素顔のきみと恋に落ちるまで

 友人の結婚式には何度も出席してきたが、婚約パーティーというのは初めてで、そんな大々的に開くものなのかと驚いた。
 そして、ホテル内の会場に足を踏み入れると、想像していた以上の出席者に足が竦んでしまう。

「美佳さん?」
「え、ええと……婚約パーティーなんだよ、ね……?」

 それにしてはやけに仰々しいというか、固い雰囲気というか……。

「まあ、そっちは名目で。副社長就任の方がメインだと思いますよ」
「ふ、副社長就任?」

 ごく自然に、睦合くんにエスコートされながら会場を進んでいく。
 見れば壇上には、よく知る会社名の記載があった。

「え、えっと……お兄さんの婚約パーティーって言ってたよね?」
「はい」

 目に飛び込んできたのは、誰もが知る大手通信会社の名前。そして、私たちの勤める会社の親会社でもある。
 睦合くんのお兄さんが、この会社の副社長であり、今回の婚約パーティーの主役であるとすれば……。

「睦合くんって、もしかして……御曹司だったり?」
「その言い方はあまりされないですけど、社長息子ではありますね。まあ次男ですが」

 何とはなしに、睦合くんがさらっと爆弾発言をするものだから、私は一瞬思考が停止してしまう。

「う、嘘でしょ……!?」
「ここまできて嘘つきませんよ」
「で、でもだってそんなこと一言も……」
「言ってませんし、会社でも隠してもらってるんです。

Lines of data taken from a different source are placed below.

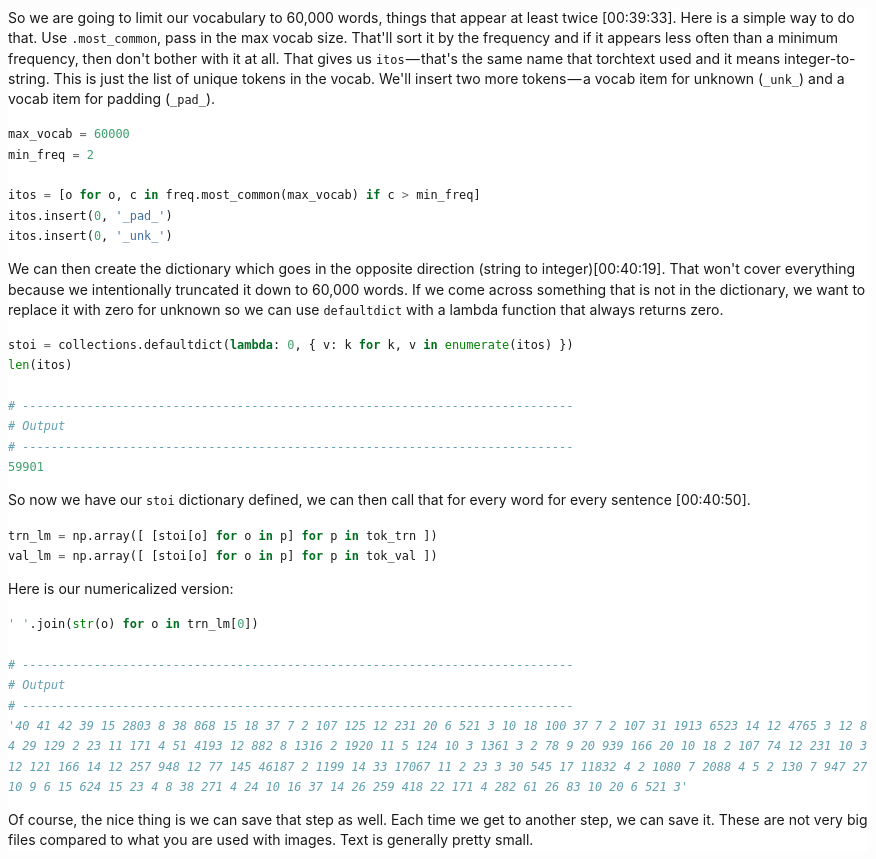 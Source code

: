 So we are going to limit our vocabulary to 60,000 words, things that appear at least twice [00:39:33]. Here is a simple way to do that. Use `.most_common`, pass in the max vocab size. That'll sort it by the frequency and if it appears less often than a minimum frequency, then don't bother with it at all. That gives us `itos` — that's the same name that torchtext used and it means integer-to-string. This is just the list of unique tokens in the vocab. We'll insert two more tokens — a vocab item for unknown (`_unk_`) and a vocab item for padding (`_pad_`).

```python
max_vocab = 60000
min_freq = 2

itos = [o for o, c in freq.most_common(max_vocab) if c > min_freq]
itos.insert(0, '_pad_')
itos.insert(0, '_unk_')
```

We can then create the dictionary which goes in the opposite direction (string to integer)[00:40:19]. That won't cover everything because we intentionally truncated it down to 60,000 words. If we come across something that is not in the dictionary, we want to replace it with zero for unknown so we can use `defaultdict` with a lambda function that always returns zero.

```python
stoi = collections.defaultdict(lambda: 0, { v: k for k, v in enumerate(itos) })
len(itos)

# -----------------------------------------------------------------------------
# Output
# -----------------------------------------------------------------------------
59901
```

So now we have our `stoi` dictionary defined, we can then call that for every word for every sentence [00:40:50].

```python
trn_lm = np.array([ [stoi[o] for o in p] for p in tok_trn ])
val_lm = np.array([ [stoi[o] for o in p] for p in tok_val ])
```

Here is our numericalized version:

```python
' '.join(str(o) for o in trn_lm[0])

# -----------------------------------------------------------------------------
# Output
# -----------------------------------------------------------------------------
'40 41 42 39 15 2803 8 38 868 15 18 37 7 2 107 125 12 231 20 6 521 3 10 18 100 37 7 2 107 31 1913 6523 14 12 4765 3 12 84 29 129 2 23 11 171 4 51 4193 12 882 8 1316 2 1920 11 5 124 10 3 1361 3 2 78 9 20 939 166 20 10 18 2 107 74 12 231 10 3 12 121 166 14 12 257 948 12 77 145 46187 2 1199 14 33 17067 11 2 23 3 30 545 17 11832 4 2 1080 7 2088 4 5 2 130 7 947 27 10 9 6 15 624 15 23 4 8 38 271 4 24 10 16 37 14 26 259 418 22 171 4 282 61 26 83 10 20 6 521 3'
```

Of course, the nice thing is we can save that step as well. Each time we get to another step, we can save it. These are not very big files compared to what you are used with images. Text is generally pretty small.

人事とか上層部は知ってるんじゃないですか」
「なんでわざわざ……」
「社長息子が子会社で働いてるなんて知られたら、やりづらいじゃないですか」
「い、いやそうかもしれないけど」

 突然のカミングアウトに、まったく頭がついていかない。ずっと部下として接してきて、しかも間違いだったとはいえ、一夜を過ごした彼が親会社の御曹司だったなんて……。
 睦合くんが会社で目立たない(いや、逆に目立っていたけれど)姿でいたのは、このことを隠すためでもあったのかもしれない。
 顔が知られてしまえば、いろいろと面倒なこともあるだろうし。
 でも、だからといって、何の準備もなしにこんなところまで連れてこられるなんて。
 それに――
 気がかりなことがあって、辺りをキョロキョロと見回す。私の気持ちに気付いたのか、睦合くんは、「会社の人なら誰もいませんよ」と呟いた。
 いくら私たちが勤めるのが子会社とはいえ、上層部はいるかもしれない。
 ただそれは杞憂だったようで、ほっと胸を撫でおろした。